**WHAT THIS TASK INVOLVES**
Nothing but the lines from the one containing "Создайте новый кластер" to the end of the data should be returned, each exactly as written.

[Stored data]
== Segment start ==

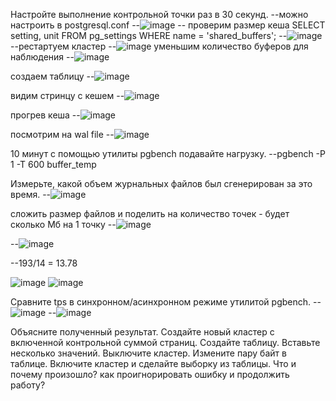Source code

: Настройте выполнение контрольной точки раз в 30 секунд.
--можно настроить в postgresql.conf
--![image](https://user-images.githubusercontent.com/45406197/183584170-3438fe82-e8b6-4751-8776-1ffb37fd6801.png)
-- проверим размер кеша
SELECT setting, unit FROM pg_settings WHERE name = 'shared_buffers';
--![image](https://user-images.githubusercontent.com/45406197/183586350-3e08b296-1bc1-4559-b35a-8f0eb3357f7d.png)
     --рестартуем кластер
--![image](https://user-images.githubusercontent.com/45406197/183586762-ab19af8d-4028-498f-a678-b15ea4f0a15c.png)
уменьшим количество буферов для наблюдения
--![image](https://user-images.githubusercontent.com/45406197/183586957-40938a56-1c19-4f25-8e97-93a024acaf2e.png)

создаем таблицу 
--![image](https://user-images.githubusercontent.com/45406197/183666290-a3c098f2-61fc-40ff-8b3b-f9dea5a11ae8.png)

видим стринцу с кешем
--![image](https://user-images.githubusercontent.com/45406197/183667882-57ff9619-e9a0-451f-8b10-dec7404fe491.png)

прогрев кеша
--![image](https://user-images.githubusercontent.com/45406197/183670212-53b06b73-fec6-4898-8c0b-037bf3647b97.png)

посмотрим на wal file
--![image](https://user-images.githubusercontent.com/45406197/183670968-d45276fd-f2d9-49d1-b2b4-293bd73e27d2.png)

10 минут c помощью утилиты pgbench подавайте нагрузку.
--pgbench -P 1 -T 600 buffer_temp

Измерьте, какой объем журнальных файлов был сгенерирован за это время. 
--![image](https://user-images.githubusercontent.com/45406197/183676399-128a8769-3bb7-4f72-bd42-cc17890631c6.png)

сложить размер файлов и поделить на количество точек - будет сколько Мб на 1 точку
--![image](https://user-images.githubusercontent.com/45406197/183882736-197a2b10-6b6a-4f7a-b80c-f2a66a109037.png)

--![image](https://user-images.githubusercontent.com/45406197/183881924-184f87c5-9a48-45eb-87ad-9af17f4a6752.png)

--193/14 = 13.78

![image](https://user-images.githubusercontent.com/45406197/183889266-9ec59f25-5c23-4d06-85b3-145614eee04c.png)
![image](https://user-images.githubusercontent.com/45406197/183889389-1a858a3d-2427-4b1b-9b9d-4cd2745ca1b4.png)

Сравните tps в синхронном/асинхронном режиме утилитой pgbench. 
--![image](https://user-images.githubusercontent.com/45406197/183889682-0ed0a20b-f253-494b-98de-64023e5192ee.png)
--![image](https://user-images.githubusercontent.com/45406197/183889858-1ea7a8bf-39d4-46d1-991e-bba416d38281.png)


Объясните полученный результат.
Создайте новый кластер с включенной контрольной суммой страниц. Создайте таблицу. Вставьте несколько значений. Выключите кластер. 
Измените пару байт в таблице. Включите кластер и сделайте выборку из таблицы. Что и почему произошло? как проигнорировать ошибку и продолжить работу?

== Segment end ==

**TASK SOLUTION**
Создайте новый кластер с включенной контрольной суммой страниц. Создайте таблицу. Вставьте несколько значений. Выключите кластер. 
Измените пару байт в таблице. Включите кластер и сделайте выборку из таблицы. Что и почему произошло? как проигнорировать ошибку и продолжить работу?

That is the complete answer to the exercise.